(DATA FOR THIS TASK)
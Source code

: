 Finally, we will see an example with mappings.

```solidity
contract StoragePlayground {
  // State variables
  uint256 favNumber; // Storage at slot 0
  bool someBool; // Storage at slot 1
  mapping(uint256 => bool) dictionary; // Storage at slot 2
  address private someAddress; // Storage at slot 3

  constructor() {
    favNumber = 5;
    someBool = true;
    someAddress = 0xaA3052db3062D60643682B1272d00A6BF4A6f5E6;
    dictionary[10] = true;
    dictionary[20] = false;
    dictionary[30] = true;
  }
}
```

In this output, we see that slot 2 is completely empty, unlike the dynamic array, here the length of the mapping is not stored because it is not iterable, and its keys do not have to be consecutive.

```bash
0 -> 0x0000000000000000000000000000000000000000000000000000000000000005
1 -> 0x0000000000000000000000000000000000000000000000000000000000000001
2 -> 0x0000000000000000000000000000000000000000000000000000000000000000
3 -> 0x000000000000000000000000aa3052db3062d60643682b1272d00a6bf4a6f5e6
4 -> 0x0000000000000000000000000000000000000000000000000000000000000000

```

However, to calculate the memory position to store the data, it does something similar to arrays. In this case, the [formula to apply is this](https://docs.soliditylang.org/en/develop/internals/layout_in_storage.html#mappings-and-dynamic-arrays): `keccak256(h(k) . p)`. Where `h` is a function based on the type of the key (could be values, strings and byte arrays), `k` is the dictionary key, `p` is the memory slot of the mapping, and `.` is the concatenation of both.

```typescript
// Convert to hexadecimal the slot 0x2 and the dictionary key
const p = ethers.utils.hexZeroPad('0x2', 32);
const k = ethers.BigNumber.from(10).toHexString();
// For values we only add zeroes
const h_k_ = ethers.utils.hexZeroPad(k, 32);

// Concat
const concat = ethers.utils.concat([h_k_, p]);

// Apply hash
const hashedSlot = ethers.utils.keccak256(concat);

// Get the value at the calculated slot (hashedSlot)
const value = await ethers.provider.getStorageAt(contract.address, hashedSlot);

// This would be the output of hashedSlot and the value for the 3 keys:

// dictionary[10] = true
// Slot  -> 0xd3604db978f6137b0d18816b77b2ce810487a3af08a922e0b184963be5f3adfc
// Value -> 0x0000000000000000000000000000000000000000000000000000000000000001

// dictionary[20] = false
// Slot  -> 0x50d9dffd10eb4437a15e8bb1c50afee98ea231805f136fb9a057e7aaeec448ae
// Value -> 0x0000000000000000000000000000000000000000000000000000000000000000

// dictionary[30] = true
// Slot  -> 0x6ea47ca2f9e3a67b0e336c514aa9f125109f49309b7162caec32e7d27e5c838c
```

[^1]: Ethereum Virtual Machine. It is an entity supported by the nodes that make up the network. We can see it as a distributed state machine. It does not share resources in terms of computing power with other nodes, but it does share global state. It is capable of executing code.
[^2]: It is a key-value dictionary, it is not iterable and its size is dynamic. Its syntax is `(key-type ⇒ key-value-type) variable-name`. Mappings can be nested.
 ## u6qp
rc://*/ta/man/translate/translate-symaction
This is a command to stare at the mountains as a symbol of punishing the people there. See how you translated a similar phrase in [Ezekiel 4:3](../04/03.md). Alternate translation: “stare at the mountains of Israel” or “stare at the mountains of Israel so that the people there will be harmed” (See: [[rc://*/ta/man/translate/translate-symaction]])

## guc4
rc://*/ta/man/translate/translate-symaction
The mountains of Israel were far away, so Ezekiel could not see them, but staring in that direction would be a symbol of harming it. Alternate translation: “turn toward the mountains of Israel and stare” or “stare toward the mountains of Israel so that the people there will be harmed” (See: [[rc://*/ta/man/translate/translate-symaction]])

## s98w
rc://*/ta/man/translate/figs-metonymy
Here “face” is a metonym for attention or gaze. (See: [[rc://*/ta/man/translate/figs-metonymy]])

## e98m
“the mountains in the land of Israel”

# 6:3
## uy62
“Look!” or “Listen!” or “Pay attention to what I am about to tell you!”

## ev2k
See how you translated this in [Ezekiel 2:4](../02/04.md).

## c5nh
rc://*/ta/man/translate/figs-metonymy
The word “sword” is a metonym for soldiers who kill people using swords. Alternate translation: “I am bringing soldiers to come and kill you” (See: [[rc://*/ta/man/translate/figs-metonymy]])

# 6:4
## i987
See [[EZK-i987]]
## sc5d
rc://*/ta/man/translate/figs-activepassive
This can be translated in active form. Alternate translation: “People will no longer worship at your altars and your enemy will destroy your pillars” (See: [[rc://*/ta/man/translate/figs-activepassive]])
(End DATA FOR THIS TASK)
# BRIEF
Each entry above should be retyped exactly, with nothing missed.

# RESPONSE
Source code

: Finally, we will see an example with mappings.

```solidity
contract StoragePlayground {
  // State variables
  uint256 favNumber; // Storage at slot 0
  bool someBool; // Storage at slot 1
  mapping(uint256 => bool) dictionary; // Storage at slot 2
  address private someAddress; // Storage at slot 3

  constructor() {
    favNumber = 5;
    someBool = true;
    someAddress = 0xaA3052db3062D60643682B1272d00A6BF4A6f5E6;
    dictionary[10] = true;
    dictionary[20] = false;
    dictionary[30] = true;
  }
}
```

In this output, we see that slot 2 is completely empty, unlike the dynamic array, here the length of the mapping is not stored because it is not iterable, and its keys do not have to be consecutive.

```bash
0 -> 0x0000000000000000000000000000000000000000000000000000000000000005
1 -> 0x0000000000000000000000000000000000000000000000000000000000000001
2 -> 0x0000000000000000000000000000000000000000000000000000000000000000
3 -> 0x000000000000000000000000aa3052db3062d60643682b1272d00a6bf4a6f5e6
4 -> 0x0000000000000000000000000000000000000000000000000000000000000000

```

However, to calculate the memory position to store the data, it does something similar to arrays. In this case, the [formula to apply is this](https://docs.soliditylang.org/en/develop/internals/layout_in_storage.html#mappings-and-dynamic-arrays): `keccak256(h(k) . p)`. Where `h` is a function based on the type of the key (could be values, strings and byte arrays), `k` is the dictionary key, `p` is the memory slot of the mapping, and `.` is the concatenation of both.

```typescript
// Convert to hexadecimal the slot 0x2 and the dictionary key
const p = ethers.utils.hexZeroPad('0x2', 32);
const k = ethers.BigNumber.from(10).toHexString();
// For values we only add zeroes
const h_k_ = ethers.utils.hexZeroPad(k, 32);

// Concat
const concat = ethers.utils.concat([h_k_, p]);

// Apply hash
const hashedSlot = ethers.utils.keccak256(concat);

// Get the value at the calculated slot (hashedSlot)
const value = await ethers.provider.getStorageAt(contract.address, hashedSlot);

// This would be the output of hashedSlot and the value for the 3 keys:

// dictionary[10] = true
// Slot  -> 0xd3604db978f6137b0d18816b77b2ce810487a3af08a922e0b184963be5f3adfc
// Value -> 0x0000000000000000000000000000000000000000000000000000000000000001

// dictionary[20] = false
// Slot  -> 0x50d9dffd10eb4437a15e8bb1c50afee98ea231805f136fb9a057e7aaeec448ae
// Value -> 0x0000000000000000000000000000000000000000000000000000000000000000

// dictionary[30] = true
// Slot  -> 0x6ea47ca2f9e3a67b0e336c514aa9f125109f49309b7162caec32e7d27e5c838c
```

[^1]: Ethereum Virtual Machine. It is an entity supported by the nodes that make up the network. We can see it as a distributed state machine. It does not share resources in terms of computing power with other nodes, but it does share global state. It is capable of executing code.
[^2]: It is a key-value dictionary, it is not iterable and its size is dynamic. Its syntax is `(key-type ⇒ key-value-type) variable-name`. Mappings can be nested.
 ## u6qp
rc://*/ta/man/translate/translate-symaction
This is a command to stare at the mountains as a symbol of punishing the people there. See how you translated a similar phrase in [Ezekiel 4:3](../04/03.md). Alternate translation: “stare at the mountains of Israel” or “stare at the mountains of Israel so that the people there will be harmed” (See: [[rc://*/ta/man/translate/translate-symaction]])

## guc4
rc://*/ta/man/translate/translate-symaction
The mountains of Israel were far away, so Ezekiel could not see them, but staring in that direction would be a symbol of harming it. Alternate translation: “turn toward the mountains of Israel and stare” or “stare toward the mountains of Israel so that the people there will be harmed” (See: [[rc://*/ta/man/translate/translate-symaction]])

## s98w
rc://*/ta/man/translate/figs-metonymy
Here “face” is a metonym for attention or gaze. (See: [[rc://*/ta/man/translate/figs-metonymy]])

## e98m
“the mountains in the land of Israel”

# 6:3
## uy62
“Look!” or “Listen!” or “Pay attention to what I am about to tell you!”

## ev2k
See how you translated this in [Ezekiel 2:4](../02/04.md).

## c5nh
rc://*/ta/man/translate/figs-metonymy
The word “sword” is a metonym for soldiers who kill people using swords. Alternate translation: “I am bringing soldiers to come and kill you” (See: [[rc://*/ta/man/translate/figs-metonymy]])

# 6:4
## i987
See [[EZK-i987]]
## sc5d
rc://*/ta/man/translate/figs-activepassive
This can be translated in active form. Alternate translation: “People will no longer worship at your altars and your enemy will destroy your pillars” (See: [[rc://*/ta/man/translate/figs-activepassive]])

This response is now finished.